WHAT THE TASK ASKS:
Retype each entry exactly. Skip any pictures.

INFORMATION SUPPLIED:

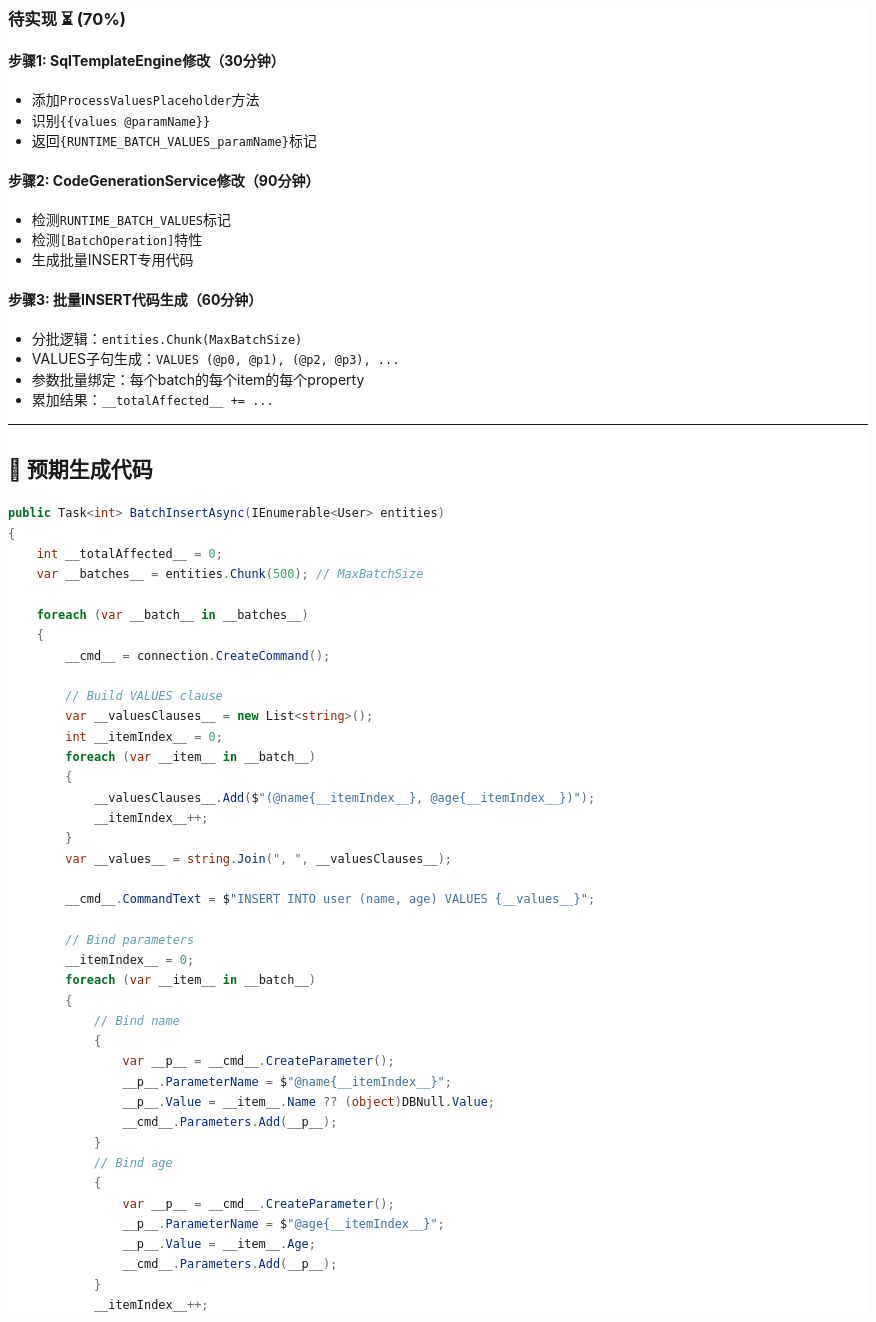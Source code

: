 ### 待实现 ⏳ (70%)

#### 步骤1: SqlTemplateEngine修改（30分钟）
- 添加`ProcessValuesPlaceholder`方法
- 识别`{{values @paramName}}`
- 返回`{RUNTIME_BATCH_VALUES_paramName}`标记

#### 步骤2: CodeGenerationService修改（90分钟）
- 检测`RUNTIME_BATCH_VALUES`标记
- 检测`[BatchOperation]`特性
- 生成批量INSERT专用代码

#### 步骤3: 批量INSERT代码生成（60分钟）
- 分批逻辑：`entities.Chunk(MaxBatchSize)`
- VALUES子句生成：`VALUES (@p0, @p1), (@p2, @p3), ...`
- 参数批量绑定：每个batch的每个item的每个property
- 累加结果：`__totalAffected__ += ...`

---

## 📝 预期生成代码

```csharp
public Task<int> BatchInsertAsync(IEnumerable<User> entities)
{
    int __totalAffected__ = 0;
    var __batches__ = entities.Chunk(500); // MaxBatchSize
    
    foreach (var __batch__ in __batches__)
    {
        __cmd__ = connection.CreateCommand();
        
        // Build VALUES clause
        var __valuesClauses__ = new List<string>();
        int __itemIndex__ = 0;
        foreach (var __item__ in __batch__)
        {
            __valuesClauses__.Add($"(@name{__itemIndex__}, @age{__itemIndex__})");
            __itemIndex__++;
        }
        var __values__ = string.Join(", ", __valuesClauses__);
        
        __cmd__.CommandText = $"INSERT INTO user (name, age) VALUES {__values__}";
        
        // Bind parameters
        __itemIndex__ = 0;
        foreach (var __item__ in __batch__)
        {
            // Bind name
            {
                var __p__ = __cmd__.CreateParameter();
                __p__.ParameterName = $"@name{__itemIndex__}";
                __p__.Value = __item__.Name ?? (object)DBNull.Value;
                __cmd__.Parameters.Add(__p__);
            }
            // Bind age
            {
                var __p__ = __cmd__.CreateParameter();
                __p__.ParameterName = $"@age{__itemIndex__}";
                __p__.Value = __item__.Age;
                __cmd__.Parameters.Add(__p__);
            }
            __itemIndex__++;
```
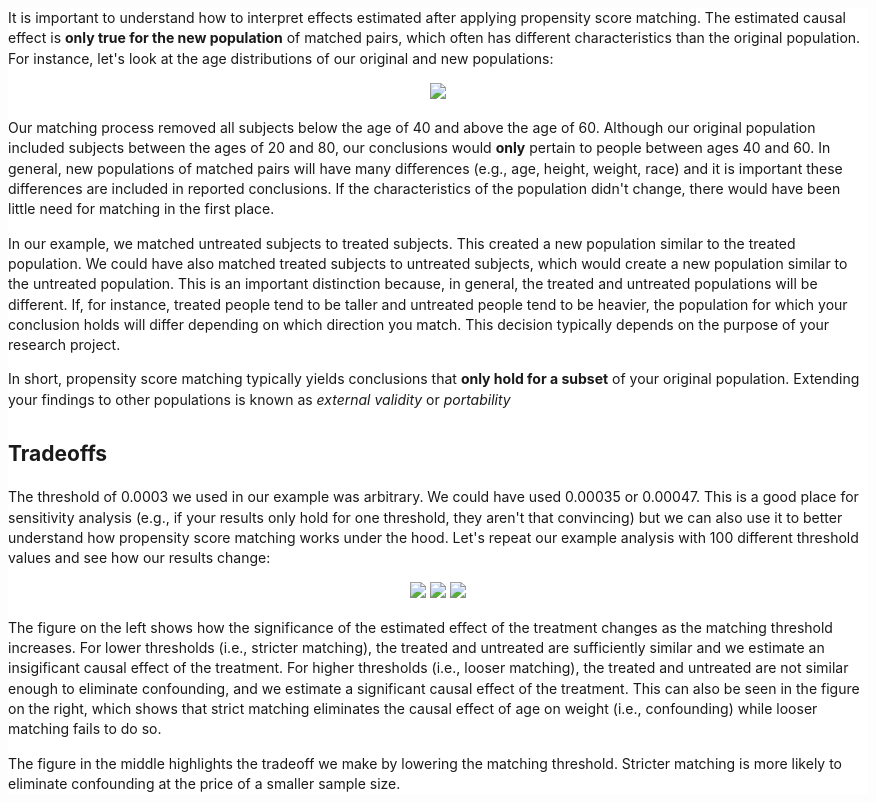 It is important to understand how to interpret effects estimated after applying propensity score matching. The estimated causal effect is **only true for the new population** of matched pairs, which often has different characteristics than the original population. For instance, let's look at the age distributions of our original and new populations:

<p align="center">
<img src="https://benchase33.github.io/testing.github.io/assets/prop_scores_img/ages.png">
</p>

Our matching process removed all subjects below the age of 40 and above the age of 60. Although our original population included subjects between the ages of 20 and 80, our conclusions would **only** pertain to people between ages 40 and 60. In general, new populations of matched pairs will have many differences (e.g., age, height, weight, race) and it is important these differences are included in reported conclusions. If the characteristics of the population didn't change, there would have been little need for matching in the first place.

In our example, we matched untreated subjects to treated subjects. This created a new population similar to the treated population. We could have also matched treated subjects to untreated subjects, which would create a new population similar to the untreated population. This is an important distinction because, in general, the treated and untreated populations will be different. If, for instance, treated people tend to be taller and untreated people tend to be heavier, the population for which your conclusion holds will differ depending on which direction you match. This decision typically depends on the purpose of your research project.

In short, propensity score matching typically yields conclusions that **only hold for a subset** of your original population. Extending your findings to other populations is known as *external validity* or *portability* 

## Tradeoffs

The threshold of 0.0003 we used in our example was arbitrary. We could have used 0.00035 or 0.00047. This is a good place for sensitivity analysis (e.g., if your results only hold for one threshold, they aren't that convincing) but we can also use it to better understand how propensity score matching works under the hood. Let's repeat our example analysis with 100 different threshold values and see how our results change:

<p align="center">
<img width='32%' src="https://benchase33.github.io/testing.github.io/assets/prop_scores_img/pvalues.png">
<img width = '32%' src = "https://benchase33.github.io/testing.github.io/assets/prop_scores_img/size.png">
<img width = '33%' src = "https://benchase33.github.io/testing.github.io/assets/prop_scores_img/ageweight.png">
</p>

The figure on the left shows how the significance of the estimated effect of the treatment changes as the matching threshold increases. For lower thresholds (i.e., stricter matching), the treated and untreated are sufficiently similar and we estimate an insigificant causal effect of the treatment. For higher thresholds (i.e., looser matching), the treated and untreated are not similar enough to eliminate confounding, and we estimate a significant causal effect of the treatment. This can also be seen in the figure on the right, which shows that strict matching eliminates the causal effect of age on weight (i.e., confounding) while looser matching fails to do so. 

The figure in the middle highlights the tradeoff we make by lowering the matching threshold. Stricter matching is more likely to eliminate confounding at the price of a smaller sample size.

RESULT OF THE TASK:
Source code

: ### 待实现 ⏳ (70%)

#### 步骤1: SqlTemplateEngine修改（30分钟）
- 添加`ProcessValuesPlaceholder`方法
- 识别`{{values @paramName}}`
- 返回`{RUNTIME_BATCH_VALUES_paramName}`标记

#### 步骤2: CodeGenerationService修改（90分钟）
- 检测`RUNTIME_BATCH_VALUES`标记
- 检测`[BatchOperation]`特性
- 生成批量INSERT专用代码

#### 步骤3: 批量INSERT代码生成（60分钟）
- 分批逻辑：`entities.Chunk(MaxBatchSize)`
- VALUES子句生成：`VALUES (@p0, @p1), (@p2, @p3), ...`
- 参数批量绑定：每个batch的每个item的每个property
- 累加结果：`__totalAffected__ += ...`

---

## 📝 预期生成代码

```csharp
public Task<int> BatchInsertAsync(IEnumerable<User> entities)
{
    int __totalAffected__ = 0;
    var __batches__ = entities.Chunk(500); // MaxBatchSize
    
    foreach (var __batch__ in __batches__)
    {
        __cmd__ = connection.CreateCommand();
        
        // Build VALUES clause
        var __valuesClauses__ = new List<string>();
        int __itemIndex__ = 0;
        foreach (var __item__ in __batch__)
        {
            __valuesClauses__.Add($"(@name{__itemIndex__}, @age{__itemIndex__})");
            __itemIndex__++;
        }
        var __values__ = string.Join(", ", __valuesClauses__);
        
        __cmd__.CommandText = $"INSERT INTO user (name, age) VALUES {__values__}";
        
        // Bind parameters
        __itemIndex__ = 0;
        foreach (var __item__ in __batch__)
        {
            // Bind name
            {
                var __p__ = __cmd__.CreateParameter();
                __p__.ParameterName = $"@name{__itemIndex__}";
                __p__.Value = __item__.Name ?? (object)DBNull.Value;
                __cmd__.Parameters.Add(__p__);
            }
            // Bind age
            {
                var __p__ = __cmd__.CreateParameter();
                __p__.ParameterName = $"@age{__itemIndex__}";
                __p__.Value = __item__.Age;
                __cmd__.Parameters.Add(__p__);
            }
            __itemIndex__++;
```
 It is important to understand how to interpret effects estimated after applying propensity score matching. The estimated causal effect is **only true for the new population** of matched pairs, which often has different characteristics than the original population. For instance, let's look at the age distributions of our original and new populations:

<p align="center">
<img src="https://benchase33.github.io/testing.github.io/assets/prop_scores_img/ages.png">
</p>

Our matching process removed all subjects below the age of 40 and above the age of 60. Although our original population included subjects between the ages of 20 and 80, our conclusions would **only** pertain to people between ages 40 and 60. In general, new populations of matched pairs will have many differences (e.g., age, height, weight, race) and it is important these differences are included in reported conclusions. If the characteristics of the population didn't change, there would have been little need for matching in the first place.

In our example, we matched untreated subjects to treated subjects. This created a new population similar to the treated population. We could have also matched treated subjects to untreated subjects, which would create a new population similar to the untreated population. This is an important distinction because, in general, the treated and untreated populations will be different. If, for instance, treated people tend to be taller and untreated people tend to be heavier, the population for which your conclusion holds will differ depending on which direction you match. This decision typically depends on the purpose of your research project.

In short, propensity score matching typically yields conclusions that **only hold for a subset** of your original population. Extending your findings to other populations is known as *external validity* or *portability* 

## Tradeoffs

The threshold of 0.0003 we used in our example was arbitrary. We could have used 0.00035 or 0.00047. This is a good place for sensitivity analysis (e.g., if your results only hold for one threshold, they aren't that convincing) but we can also use it to better understand how propensity score matching works under the hood. Let's repeat our example analysis with 100 different threshold values and see how our results change:

<p align="center">
<img width='32%' src="https://benchase33.github.io/testing.github.io/assets/prop_scores_img/pvalues.png">
<img width = '32%' src = "https://benchase33.github.io/testing.github.io/assets/prop_scores_img/size.png">
<img width = '33%' src = "https://benchase33.github.io/testing.github.io/assets/prop_scores_img/ageweight.png">
</p>

The figure on the left shows how the significance of the estimated effect of the treatment changes as the matching threshold increases. For lower thresholds (i.e., stricter matching), the treated and untreated are sufficiently similar and we estimate an insigificant causal effect of the treatment. For higher thresholds (i.e., looser matching), the treated and untreated are not similar enough to eliminate confounding, and we estimate a significant causal effect of the treatment. This can also be seen in the figure on the right, which shows that strict matching eliminates the causal effect of age on weight (i.e., confounding) while looser matching fails to do so. 

The figure in the middle highlights the tradeoff we make by lowering the matching threshold. Stricter matching is more likely to eliminate confounding at the price of a smaller sample size.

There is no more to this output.